---------- TASK DATA

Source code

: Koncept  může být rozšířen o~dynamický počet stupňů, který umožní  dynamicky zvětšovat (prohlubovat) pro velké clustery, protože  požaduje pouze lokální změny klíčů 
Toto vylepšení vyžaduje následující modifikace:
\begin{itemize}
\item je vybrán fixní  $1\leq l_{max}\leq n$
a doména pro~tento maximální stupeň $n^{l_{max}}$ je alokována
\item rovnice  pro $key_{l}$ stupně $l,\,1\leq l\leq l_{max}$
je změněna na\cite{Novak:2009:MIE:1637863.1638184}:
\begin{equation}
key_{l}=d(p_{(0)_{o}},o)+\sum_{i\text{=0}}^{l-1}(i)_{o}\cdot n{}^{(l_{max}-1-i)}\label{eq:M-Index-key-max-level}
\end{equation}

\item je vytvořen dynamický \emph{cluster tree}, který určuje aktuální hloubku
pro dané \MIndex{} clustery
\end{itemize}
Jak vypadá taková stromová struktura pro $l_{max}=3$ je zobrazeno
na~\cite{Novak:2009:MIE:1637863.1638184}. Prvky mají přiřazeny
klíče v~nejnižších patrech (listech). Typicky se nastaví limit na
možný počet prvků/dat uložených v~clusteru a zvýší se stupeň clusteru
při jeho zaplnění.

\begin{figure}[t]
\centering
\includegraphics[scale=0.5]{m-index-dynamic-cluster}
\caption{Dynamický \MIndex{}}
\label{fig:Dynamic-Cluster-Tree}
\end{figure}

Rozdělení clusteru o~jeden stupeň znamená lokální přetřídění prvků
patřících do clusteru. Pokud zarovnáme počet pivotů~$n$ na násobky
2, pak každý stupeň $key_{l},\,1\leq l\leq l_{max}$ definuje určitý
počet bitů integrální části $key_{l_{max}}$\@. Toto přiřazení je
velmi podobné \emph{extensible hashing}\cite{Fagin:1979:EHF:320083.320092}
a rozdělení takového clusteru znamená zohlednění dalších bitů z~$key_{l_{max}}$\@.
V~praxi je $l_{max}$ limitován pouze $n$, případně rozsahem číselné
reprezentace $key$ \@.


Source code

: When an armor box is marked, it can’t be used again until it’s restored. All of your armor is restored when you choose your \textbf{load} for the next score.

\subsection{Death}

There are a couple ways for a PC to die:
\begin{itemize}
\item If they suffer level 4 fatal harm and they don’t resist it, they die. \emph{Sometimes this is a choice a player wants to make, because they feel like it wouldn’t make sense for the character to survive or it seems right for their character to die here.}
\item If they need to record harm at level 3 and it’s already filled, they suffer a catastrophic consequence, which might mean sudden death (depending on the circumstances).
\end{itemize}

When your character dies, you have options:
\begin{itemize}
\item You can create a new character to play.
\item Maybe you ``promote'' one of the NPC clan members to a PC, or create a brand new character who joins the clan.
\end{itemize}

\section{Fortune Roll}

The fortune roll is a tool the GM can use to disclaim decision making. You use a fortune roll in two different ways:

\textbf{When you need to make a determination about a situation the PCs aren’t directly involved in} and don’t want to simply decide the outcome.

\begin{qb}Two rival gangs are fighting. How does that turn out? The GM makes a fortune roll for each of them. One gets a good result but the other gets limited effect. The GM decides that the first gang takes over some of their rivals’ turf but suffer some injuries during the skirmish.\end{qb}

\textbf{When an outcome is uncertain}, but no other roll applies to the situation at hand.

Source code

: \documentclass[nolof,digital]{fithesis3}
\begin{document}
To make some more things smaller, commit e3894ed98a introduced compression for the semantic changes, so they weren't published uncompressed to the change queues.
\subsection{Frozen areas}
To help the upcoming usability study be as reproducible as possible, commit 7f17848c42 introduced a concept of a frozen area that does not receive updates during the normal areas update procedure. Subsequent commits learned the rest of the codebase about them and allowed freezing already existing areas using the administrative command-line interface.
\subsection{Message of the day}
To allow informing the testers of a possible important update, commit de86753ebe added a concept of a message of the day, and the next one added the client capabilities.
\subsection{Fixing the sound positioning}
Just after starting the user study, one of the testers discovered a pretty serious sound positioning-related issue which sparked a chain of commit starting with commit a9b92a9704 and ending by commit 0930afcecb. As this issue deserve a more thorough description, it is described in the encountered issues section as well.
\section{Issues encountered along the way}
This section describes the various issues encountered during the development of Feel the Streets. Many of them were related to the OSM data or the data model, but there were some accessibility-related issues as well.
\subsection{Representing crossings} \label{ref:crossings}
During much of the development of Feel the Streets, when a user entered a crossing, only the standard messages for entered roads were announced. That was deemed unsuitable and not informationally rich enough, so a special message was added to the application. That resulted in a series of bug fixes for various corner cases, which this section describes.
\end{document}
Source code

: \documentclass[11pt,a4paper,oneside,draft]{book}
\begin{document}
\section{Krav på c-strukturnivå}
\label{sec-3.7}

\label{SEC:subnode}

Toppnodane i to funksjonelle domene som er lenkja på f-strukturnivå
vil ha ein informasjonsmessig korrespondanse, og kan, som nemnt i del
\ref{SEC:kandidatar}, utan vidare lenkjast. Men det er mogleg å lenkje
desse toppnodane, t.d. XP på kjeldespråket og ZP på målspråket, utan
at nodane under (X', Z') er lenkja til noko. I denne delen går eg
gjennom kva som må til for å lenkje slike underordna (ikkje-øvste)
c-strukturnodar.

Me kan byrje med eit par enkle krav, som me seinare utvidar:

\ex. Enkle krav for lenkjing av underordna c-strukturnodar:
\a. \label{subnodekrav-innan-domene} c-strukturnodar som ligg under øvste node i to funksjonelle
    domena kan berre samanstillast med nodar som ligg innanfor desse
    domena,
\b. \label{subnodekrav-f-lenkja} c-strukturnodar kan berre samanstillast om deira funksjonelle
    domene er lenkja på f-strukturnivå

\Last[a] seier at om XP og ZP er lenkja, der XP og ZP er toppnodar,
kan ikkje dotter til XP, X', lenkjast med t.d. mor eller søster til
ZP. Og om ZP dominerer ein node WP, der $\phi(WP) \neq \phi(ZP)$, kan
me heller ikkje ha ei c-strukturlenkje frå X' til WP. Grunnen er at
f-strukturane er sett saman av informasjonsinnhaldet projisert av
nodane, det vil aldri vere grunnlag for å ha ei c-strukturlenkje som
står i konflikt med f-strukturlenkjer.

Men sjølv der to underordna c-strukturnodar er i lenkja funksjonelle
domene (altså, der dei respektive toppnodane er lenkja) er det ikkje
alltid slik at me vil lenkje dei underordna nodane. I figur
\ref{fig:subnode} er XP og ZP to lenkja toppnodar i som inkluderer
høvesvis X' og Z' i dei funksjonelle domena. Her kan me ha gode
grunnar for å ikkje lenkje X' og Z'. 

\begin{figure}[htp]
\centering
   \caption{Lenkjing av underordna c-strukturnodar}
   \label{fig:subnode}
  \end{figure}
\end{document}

--------------------

- _EXERCISE PROMPT_: For each line of the data that includes the word "development", return a copy of it.

- _TASK SOLUTION_:
This section describes the various issues encountered during the development of Feel the Streets. Many of them were related to the OSM data or the data model, but there were some accessibility-related issues as well.
During much of the development of Feel the Streets, when a user entered a crossing, only the standard messages for entered roads were announced. That was deemed unsuitable and not informationally rich enough, so a special message was added to the application. That resulted in a series of bug fixes for various corner cases, which this section describes.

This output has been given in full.